» Provided information:
* * *

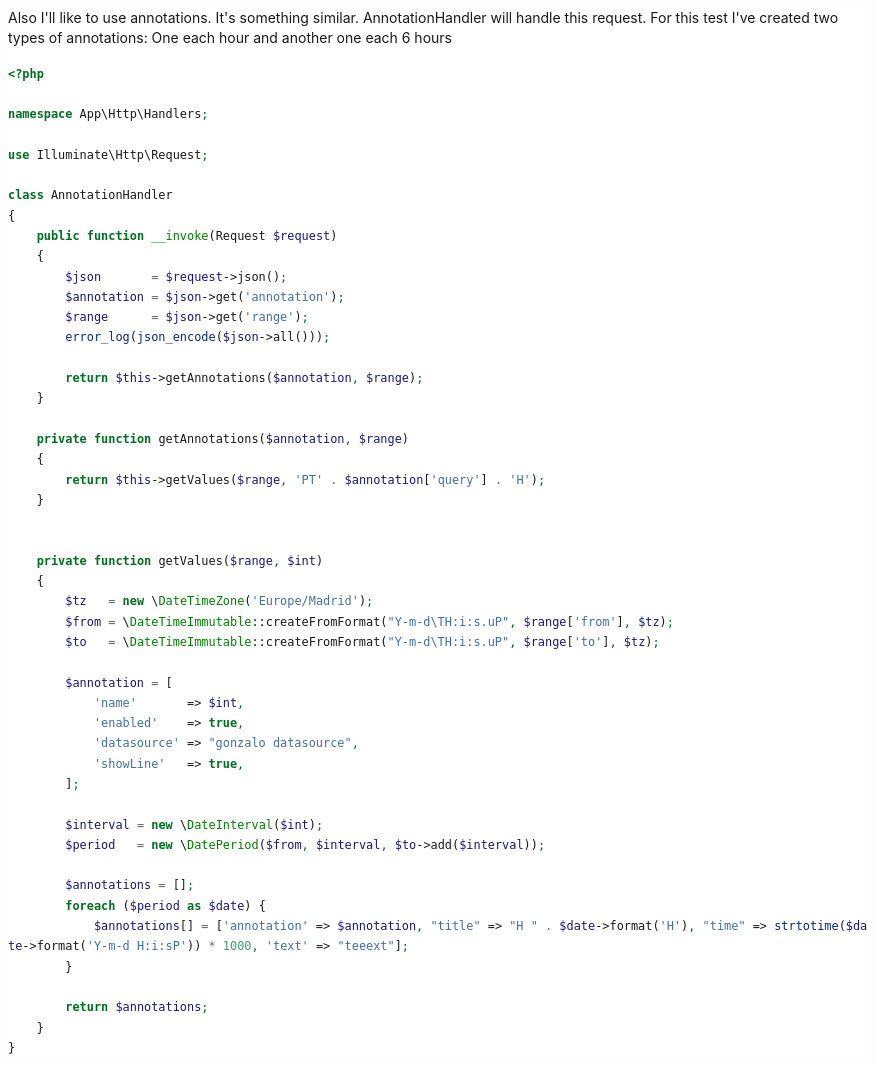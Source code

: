 Also I'll like to use annotations. It's something similar. AnnotationHandler will handle this request. For this test I've created two types of annotations: One each hour and another one each 6 hours

```php
<?php

namespace App\Http\Handlers;

use Illuminate\Http\Request;

class AnnotationHandler
{
    public function __invoke(Request $request)
    {
        $json       = $request->json();
        $annotation = $json->get('annotation');
        $range      = $json->get('range');
        error_log(json_encode($json->all()));

        return $this->getAnnotations($annotation, $range);
    }

    private function getAnnotations($annotation, $range)
    {
        return $this->getValues($range, 'PT' . $annotation['query'] . 'H');
    }


    private function getValues($range, $int)
    {
        $tz   = new \DateTimeZone('Europe/Madrid');
        $from = \DateTimeImmutable::createFromFormat("Y-m-d\TH:i:s.uP", $range['from'], $tz);
        $to   = \DateTimeImmutable::createFromFormat("Y-m-d\TH:i:s.uP", $range['to'], $tz);

        $annotation = [
            'name'       => $int,
            'enabled'    => true,
            'datasource' => "gonzalo datasource",
            'showLine'   => true,
        ];

        $interval = new \DateInterval($int);
        $period   = new \DatePeriod($from, $interval, $to->add($interval));

        $annotations = [];
        foreach ($period as $date) {
            $annotations[] = ['annotation' => $annotation, "title" => "H " . $date->format('H'), "time" => strtotime($date->format('Y-m-d H:i:sP')) * 1000, 'text' => "teeext"];
        }

        return $annotations;
    }
}
```
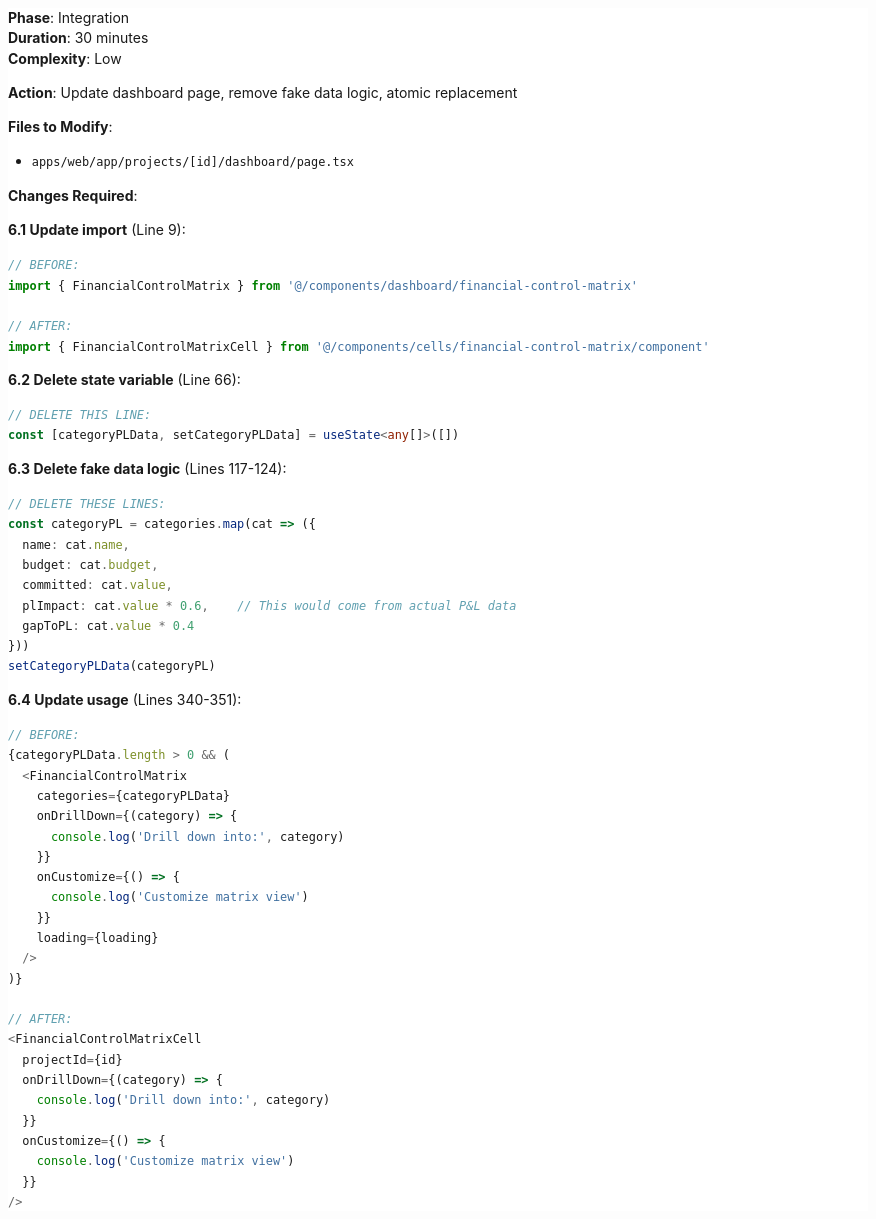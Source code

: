**Phase**: Integration  
**Duration**: 30 minutes  
**Complexity**: Low

**Action**: Update dashboard page, remove fake data logic, atomic replacement

**Files to Modify**:
- `apps/web/app/projects/[id]/dashboard/page.tsx`

**Changes Required**:

**6.1 Update import** (Line 9):
```typescript
// BEFORE:
import { FinancialControlMatrix } from '@/components/dashboard/financial-control-matrix'

// AFTER:
import { FinancialControlMatrixCell } from '@/components/cells/financial-control-matrix/component'
```

**6.2 Delete state variable** (Line 66):
```typescript
// DELETE THIS LINE:
const [categoryPLData, setCategoryPLData] = useState<any[]>([])
```

**6.3 Delete fake data logic** (Lines 117-124):
```typescript
// DELETE THESE LINES:
const categoryPL = categories.map(cat => ({
  name: cat.name,
  budget: cat.budget,
  committed: cat.value,
  plImpact: cat.value * 0.6,    // This would come from actual P&L data
  gapToPL: cat.value * 0.4
}))
setCategoryPLData(categoryPL)
```

**6.4 Update usage** (Lines 340-351):
```typescript
// BEFORE:
{categoryPLData.length > 0 && (
  <FinancialControlMatrix
    categories={categoryPLData}
    onDrillDown={(category) => {
      console.log('Drill down into:', category)
    }}
    onCustomize={() => {
      console.log('Customize matrix view')
    }}
    loading={loading}
  />
)}

// AFTER:
<FinancialControlMatrixCell
  projectId={id}
  onDrillDown={(category) => {
    console.log('Drill down into:', category)
  }}
  onCustomize={() => {
    console.log('Customize matrix view')
  }}
/>
```
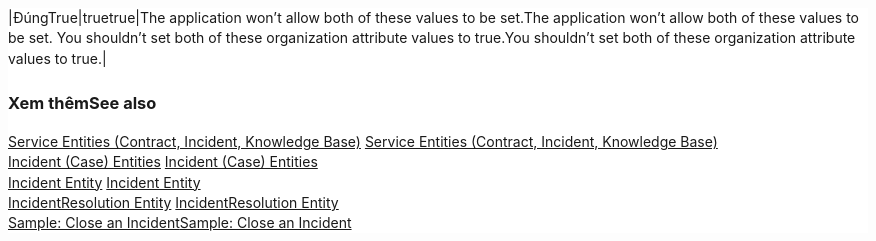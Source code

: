 |<span data-ttu-id="bcc6a-145">Đúng</span><span class="sxs-lookup"><span data-stu-id="bcc6a-145">True</span></span>|<span data-ttu-id="bcc6a-146">true</span><span class="sxs-lookup"><span data-stu-id="bcc6a-146">true</span></span>|<span data-ttu-id="bcc6a-147">The application won’t allow both of these values to be set.</span><span class="sxs-lookup"><span data-stu-id="bcc6a-147">The application won’t allow both of these values to be set.</span></span> <span data-ttu-id="bcc6a-148">You shouldn’t set both of these organization attribute values to true.</span><span class="sxs-lookup"><span data-stu-id="bcc6a-148">You shouldn’t set both of these organization attribute values to true.</span></span>|  
  
### <a name="see-also"></a><span data-ttu-id="bcc6a-149">Xem thêm</span><span class="sxs-lookup"><span data-stu-id="bcc6a-149">See also</span></span>  
 <span data-ttu-id="bcc6a-150">[Service Entities (Contract, Incident, Knowledge Base)](service-entities.md) </span><span class="sxs-lookup"><span data-stu-id="bcc6a-150">[Service Entities (Contract, Incident, Knowledge Base)](service-entities.md) </span></span>  
 <span data-ttu-id="bcc6a-151">[Incident (Case) Entities](incident-case-entities.md) </span><span class="sxs-lookup"><span data-stu-id="bcc6a-151">[Incident (Case) Entities](incident-case-entities.md) </span></span>  
 <span data-ttu-id="bcc6a-152">[Incident Entity](entities/incident.md) </span><span class="sxs-lookup"><span data-stu-id="bcc6a-152">[Incident Entity](entities/incident.md) </span></span>  
 <span data-ttu-id="bcc6a-153">[IncidentResolution Entity](entities/incidentresolution.md) </span><span class="sxs-lookup"><span data-stu-id="bcc6a-153">[IncidentResolution Entity](entities/incidentresolution.md) </span></span>  
 [<span data-ttu-id="bcc6a-154">Sample: Close an Incident</span><span class="sxs-lookup"><span data-stu-id="bcc6a-154">Sample: Close an Incident</span></span>](sample-close-incident.md)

* * *

» What needs to be done:
Every record, word for word, should be given back without its pictures.

» Reply to the exercise:
Source code

: Also I'll like to use annotations. It's something similar. AnnotationHandler will handle this request. For this test I've created two types of annotations: One each hour and another one each 6 hours

```php
<?php

namespace App\Http\Handlers;

use Illuminate\Http\Request;

class AnnotationHandler
{
    public function __invoke(Request $request)
    {
        $json       = $request->json();
        $annotation = $json->get('annotation');
        $range      = $json->get('range');
        error_log(json_encode($json->all()));

        return $this->getAnnotations($annotation, $range);
    }

    private function getAnnotations($annotation, $range)
    {
        return $this->getValues($range, 'PT' . $annotation['query'] . 'H');
    }


    private function getValues($range, $int)
    {
        $tz   = new \DateTimeZone('Europe/Madrid');
        $from = \DateTimeImmutable::createFromFormat("Y-m-d\TH:i:s.uP", $range['from'], $tz);
        $to   = \DateTimeImmutable::createFromFormat("Y-m-d\TH:i:s.uP", $range['to'], $tz);

        $annotation = [
            'name'       => $int,
            'enabled'    => true,
            'datasource' => "gonzalo datasource",
            'showLine'   => true,
        ];

        $interval = new \DateInterval($int);
        $period   = new \DatePeriod($from, $interval, $to->add($interval));

        $annotations = [];
        foreach ($period as $date) {
            $annotations[] = ['annotation' => $annotation, "title" => "H " . $date->format('H'), "time" => strtotime($date->format('Y-m-d H:i:sP')) * 1000, 'text' => "teeext"];
        }

        return $annotations;
    }
}
```
Source code

:**Phase**: Integration  
**Duration**: 30 minutes  
**Complexity**: Low

**Action**: Update dashboard page, remove fake data logic, atomic replacement

**Files to Modify**:
- `apps/web/app/projects/[id]/dashboard/page.tsx`

**Changes Required**:

**6.1 Update import** (Line 9):
```typescript
// BEFORE:
import { FinancialControlMatrix } from '@/components/dashboard/financial-control-matrix'

// AFTER:
import { FinancialControlMatrixCell } from '@/components/cells/financial-control-matrix/component'
```

**6.2 Delete state variable** (Line 66):
```typescript
// DELETE THIS LINE:
const [categoryPLData, setCategoryPLData] = useState<any[]>([])
```

**6.3 Delete fake data logic** (Lines 117-124):
```typescript
// DELETE THESE LINES:
const categoryPL = categories.map(cat => ({
  name: cat.name,
  budget: cat.budget,
  committed: cat.value,
  plImpact: cat.value * 0.6,    // This would come from actual P&L data
  gapToPL: cat.value * 0.4
}))
setCategoryPLData(categoryPL)
```

**6.4 Update usage** (Lines 340-351):
```typescript
// BEFORE:
{categoryPLData.length > 0 && (
  <FinancialControlMatrix
    categories={categoryPLData}
    onDrillDown={(category) => {
      console.log('Drill down into:', category)
    }}
    onCustomize={() => {
      console.log('Customize matrix view')
    }}
    loading={loading}
  />
)}

// AFTER:
<FinancialControlMatrixCell
  projectId={id}
  onDrillDown={(category) => {
    console.log('Drill down into:', category)
  }}
  onCustomize={() => {
    console.log('Customize matrix view')
  }}
/>
```
Source code

: |<span data-ttu-id="bcc6a-145">Đúng</span><span class="sxs-lookup"><span data-stu-id="bcc6a-145">True</span></span>|<span data-ttu-id="bcc6a-146">true</span><span class="sxs-lookup"><span data-stu-id="bcc6a-146">true</span></span>|<span data-ttu-id="bcc6a-147">The application won’t allow both of these values to be set.</span><span class="sxs-lookup"><span data-stu-id="bcc6a-147">The application won’t allow both of these values to be set.</span></span> <span data-ttu-id="bcc6a-148">You shouldn’t set both of these organization attribute values to true.</span><span class="sxs-lookup"><span data-stu-id="bcc6a-148">You shouldn’t set both of these organization attribute values to true.</span></span>|  
  
### <a name="see-also"></a><span data-ttu-id="bcc6a-149">Xem thêm</span><span class="sxs-lookup"><span data-stu-id="bcc6a-149">See also</span></span>  
 <span data-ttu-id="bcc6a-150">[Service Entities (Contract, Incident, Knowledge Base)](service-entities.md) </span><span class="sxs-lookup"><span data-stu-id="bcc6a-150">[Service Entities (Contract, Incident, Knowledge Base)](service-entities.md) </span></span>  
 <span data-ttu-id="bcc6a-151">[Incident (Case) Entities](incident-case-entities.md) </span><span class="sxs-lookup"><span data-stu-id="bcc6a-151">[Incident (Case) Entities](incident-case-entities.md) </span></span>  
 <span data-ttu-id="bcc6a-152">[Incident Entity](entities/incident.md) </span><span class="sxs-lookup"><span data-stu-id="bcc6a-152">[Incident Entity](entities/incident.md) </span></span>  
 <span data-ttu-id="bcc6a-153">[IncidentResolution Entity](entities/incidentresolution.md) </span><span class="sxs-lookup"><span data-stu-id="bcc6a-153">[IncidentResolution Entity](entities/incidentresolution.md) </span></span>  
 [<span data-ttu-id="bcc6a-154">Sample: Close an Incident</span><span class="sxs-lookup"><span data-stu-id="bcc6a-154">Sample: Close an Incident</span></span>](sample-close-incident.md)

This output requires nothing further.